Vcswatch is a good hint.
> > > The vast majority of these packages have seen post-alioth uploads but with
> > > the broken Vcs fields still in place.
> >
> > Do you have numbers backing up this "vast majority" statement?
>
> Yes, that's in the table below. Of those 161 packages, 145 have been
> uploaded since salsa launched and alioth stopped. (updated data with anonscm
> at the bottom - the story is still the same, although not all those anonscm
> links are broken)
Ahhh, got your point now. The Bug of the Day criteria are selecting
packages that are not uploaded for a long time and thus might experience
is different.
> > > (I accidentally found 2 python-team packages without Vcs URLs yesterday -
> > > the repos were on salsa, just not listed in d/control)
> >
> > Not so nice. Did you just injected these? If not would you mind naming
> > the packages?
>
> One got uploaded because I was sorting other changes for qtpy, the other is
> fixed in git. Having looked at 20-something packages in the last 2 days, I'm
> not sure I could actually name which ones at this stage...

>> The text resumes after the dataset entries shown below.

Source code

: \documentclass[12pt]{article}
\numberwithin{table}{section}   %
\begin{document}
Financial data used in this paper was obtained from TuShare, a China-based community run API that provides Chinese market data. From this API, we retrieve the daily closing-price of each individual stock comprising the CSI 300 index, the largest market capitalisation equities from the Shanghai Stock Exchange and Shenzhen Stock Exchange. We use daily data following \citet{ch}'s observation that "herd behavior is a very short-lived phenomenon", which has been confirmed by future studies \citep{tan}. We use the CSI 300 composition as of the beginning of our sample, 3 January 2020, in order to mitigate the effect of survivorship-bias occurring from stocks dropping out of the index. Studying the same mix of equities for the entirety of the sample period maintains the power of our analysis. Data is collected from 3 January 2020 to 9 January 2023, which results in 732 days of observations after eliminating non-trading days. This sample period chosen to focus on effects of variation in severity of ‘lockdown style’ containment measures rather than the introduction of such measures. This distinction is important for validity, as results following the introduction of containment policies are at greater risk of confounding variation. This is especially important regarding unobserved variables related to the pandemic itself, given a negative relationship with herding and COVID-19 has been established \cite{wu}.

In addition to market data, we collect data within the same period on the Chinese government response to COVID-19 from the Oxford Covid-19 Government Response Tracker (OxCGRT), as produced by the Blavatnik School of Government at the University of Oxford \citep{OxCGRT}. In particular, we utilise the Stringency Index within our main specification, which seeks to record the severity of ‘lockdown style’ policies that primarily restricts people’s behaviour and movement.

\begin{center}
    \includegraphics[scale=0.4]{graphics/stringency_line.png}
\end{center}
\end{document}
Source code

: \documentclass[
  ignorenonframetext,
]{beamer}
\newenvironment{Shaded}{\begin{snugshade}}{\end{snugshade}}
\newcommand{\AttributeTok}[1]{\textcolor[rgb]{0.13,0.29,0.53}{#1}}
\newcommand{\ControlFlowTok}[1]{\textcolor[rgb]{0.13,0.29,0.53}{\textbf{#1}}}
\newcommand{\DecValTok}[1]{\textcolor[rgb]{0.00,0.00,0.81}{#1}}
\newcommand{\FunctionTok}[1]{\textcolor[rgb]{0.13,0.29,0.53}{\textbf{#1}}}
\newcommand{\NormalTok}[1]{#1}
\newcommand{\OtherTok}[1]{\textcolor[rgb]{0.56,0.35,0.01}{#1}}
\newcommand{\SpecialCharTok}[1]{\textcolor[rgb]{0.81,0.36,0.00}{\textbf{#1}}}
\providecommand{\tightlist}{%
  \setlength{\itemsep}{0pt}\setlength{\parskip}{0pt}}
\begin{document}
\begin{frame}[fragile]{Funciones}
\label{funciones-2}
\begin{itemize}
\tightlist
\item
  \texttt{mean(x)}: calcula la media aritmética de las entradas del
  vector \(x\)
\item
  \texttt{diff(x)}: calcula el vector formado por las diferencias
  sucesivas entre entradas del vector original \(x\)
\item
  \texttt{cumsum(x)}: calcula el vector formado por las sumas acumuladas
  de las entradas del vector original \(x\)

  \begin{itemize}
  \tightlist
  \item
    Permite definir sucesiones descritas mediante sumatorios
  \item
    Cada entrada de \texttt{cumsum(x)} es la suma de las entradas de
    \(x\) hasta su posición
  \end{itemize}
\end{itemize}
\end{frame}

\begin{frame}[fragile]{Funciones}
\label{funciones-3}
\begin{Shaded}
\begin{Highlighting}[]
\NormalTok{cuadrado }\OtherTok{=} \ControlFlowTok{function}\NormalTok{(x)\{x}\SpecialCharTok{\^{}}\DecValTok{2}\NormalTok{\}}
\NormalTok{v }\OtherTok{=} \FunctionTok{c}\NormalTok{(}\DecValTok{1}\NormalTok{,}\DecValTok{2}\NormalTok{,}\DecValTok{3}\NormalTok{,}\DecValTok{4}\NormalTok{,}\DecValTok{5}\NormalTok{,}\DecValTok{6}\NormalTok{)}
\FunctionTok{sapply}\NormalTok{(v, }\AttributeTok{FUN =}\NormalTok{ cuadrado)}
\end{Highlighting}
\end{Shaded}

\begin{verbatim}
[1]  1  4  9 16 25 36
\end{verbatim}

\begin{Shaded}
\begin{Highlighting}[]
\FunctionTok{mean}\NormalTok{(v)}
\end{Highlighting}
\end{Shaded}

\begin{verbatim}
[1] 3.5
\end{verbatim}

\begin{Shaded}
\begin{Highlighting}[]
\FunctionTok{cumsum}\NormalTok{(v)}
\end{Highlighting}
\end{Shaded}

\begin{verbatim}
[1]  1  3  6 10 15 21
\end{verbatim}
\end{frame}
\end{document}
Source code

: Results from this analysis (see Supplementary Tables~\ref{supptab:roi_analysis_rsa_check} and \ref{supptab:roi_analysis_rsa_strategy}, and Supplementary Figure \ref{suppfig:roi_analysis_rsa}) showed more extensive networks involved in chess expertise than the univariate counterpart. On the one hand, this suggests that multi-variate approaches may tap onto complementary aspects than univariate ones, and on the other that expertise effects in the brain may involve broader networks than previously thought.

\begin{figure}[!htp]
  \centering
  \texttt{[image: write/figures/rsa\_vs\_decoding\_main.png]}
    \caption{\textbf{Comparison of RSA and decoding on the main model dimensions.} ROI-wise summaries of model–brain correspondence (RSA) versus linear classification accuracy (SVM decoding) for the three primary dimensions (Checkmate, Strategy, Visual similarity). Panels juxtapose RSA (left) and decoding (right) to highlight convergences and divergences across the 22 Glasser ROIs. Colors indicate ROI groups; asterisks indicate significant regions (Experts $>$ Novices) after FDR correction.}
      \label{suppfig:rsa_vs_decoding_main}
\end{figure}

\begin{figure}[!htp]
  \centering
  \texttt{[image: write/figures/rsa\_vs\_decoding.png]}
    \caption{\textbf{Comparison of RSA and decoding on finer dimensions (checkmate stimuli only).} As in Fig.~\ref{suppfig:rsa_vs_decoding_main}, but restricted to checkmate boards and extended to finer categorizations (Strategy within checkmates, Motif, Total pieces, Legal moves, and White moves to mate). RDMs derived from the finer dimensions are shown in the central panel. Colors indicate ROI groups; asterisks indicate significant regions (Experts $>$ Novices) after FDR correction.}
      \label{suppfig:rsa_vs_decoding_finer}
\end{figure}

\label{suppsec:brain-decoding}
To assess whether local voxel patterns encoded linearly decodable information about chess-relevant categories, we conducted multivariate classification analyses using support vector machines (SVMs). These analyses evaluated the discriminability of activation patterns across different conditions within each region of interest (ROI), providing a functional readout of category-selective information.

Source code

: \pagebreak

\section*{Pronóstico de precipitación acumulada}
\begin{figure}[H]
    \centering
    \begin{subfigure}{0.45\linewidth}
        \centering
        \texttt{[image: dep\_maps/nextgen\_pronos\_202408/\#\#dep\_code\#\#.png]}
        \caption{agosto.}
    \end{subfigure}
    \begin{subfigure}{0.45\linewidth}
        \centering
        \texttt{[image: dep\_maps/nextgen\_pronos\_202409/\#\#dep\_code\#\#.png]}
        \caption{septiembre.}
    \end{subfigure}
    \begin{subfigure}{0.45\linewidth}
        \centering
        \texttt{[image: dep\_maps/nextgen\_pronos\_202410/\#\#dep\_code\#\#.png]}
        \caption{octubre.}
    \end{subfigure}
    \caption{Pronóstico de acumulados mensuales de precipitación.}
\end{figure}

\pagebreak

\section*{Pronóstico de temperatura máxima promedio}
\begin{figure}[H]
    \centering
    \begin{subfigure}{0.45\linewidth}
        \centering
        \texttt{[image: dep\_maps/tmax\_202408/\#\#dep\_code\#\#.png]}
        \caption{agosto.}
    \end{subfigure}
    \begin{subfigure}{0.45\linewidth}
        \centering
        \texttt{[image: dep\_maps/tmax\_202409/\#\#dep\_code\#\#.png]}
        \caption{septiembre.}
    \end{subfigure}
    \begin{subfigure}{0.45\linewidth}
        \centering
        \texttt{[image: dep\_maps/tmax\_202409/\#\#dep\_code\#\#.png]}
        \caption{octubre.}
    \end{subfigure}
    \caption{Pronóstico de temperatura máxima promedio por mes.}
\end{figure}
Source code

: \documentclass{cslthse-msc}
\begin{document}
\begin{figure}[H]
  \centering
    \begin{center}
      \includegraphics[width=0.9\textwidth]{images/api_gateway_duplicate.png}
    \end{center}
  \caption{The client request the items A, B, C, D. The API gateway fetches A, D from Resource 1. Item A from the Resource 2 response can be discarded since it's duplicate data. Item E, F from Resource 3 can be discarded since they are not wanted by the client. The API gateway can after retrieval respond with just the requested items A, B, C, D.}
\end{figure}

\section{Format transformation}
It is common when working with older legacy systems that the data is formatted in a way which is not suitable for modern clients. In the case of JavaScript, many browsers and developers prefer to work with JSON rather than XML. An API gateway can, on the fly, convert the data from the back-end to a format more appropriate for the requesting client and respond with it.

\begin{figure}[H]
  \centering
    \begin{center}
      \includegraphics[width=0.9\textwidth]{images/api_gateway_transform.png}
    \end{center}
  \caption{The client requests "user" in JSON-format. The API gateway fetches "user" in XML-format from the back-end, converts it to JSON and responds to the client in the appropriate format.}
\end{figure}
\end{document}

OK as long as these are fixed now.
> In pursuing this, you might also find the vcswatch table in udd - it lists
> 1533 packages where the VCS fields might need fixing. Some of the errors
> there are transient, but this also picks up typos in the VCS fields
> ('debain', 'debian/packages/') and repos that simply don't exist.
Good point.
> Updated queries and data appended. (and btw postgres can do regex matches
> which simplifies the sql quite a lot)
I'm aware in principle about the regexp feature. Unfortunately I have
to deal with SQL databases without this kind feature in my day job. So
I usually try to avoid PostgreSQL only features.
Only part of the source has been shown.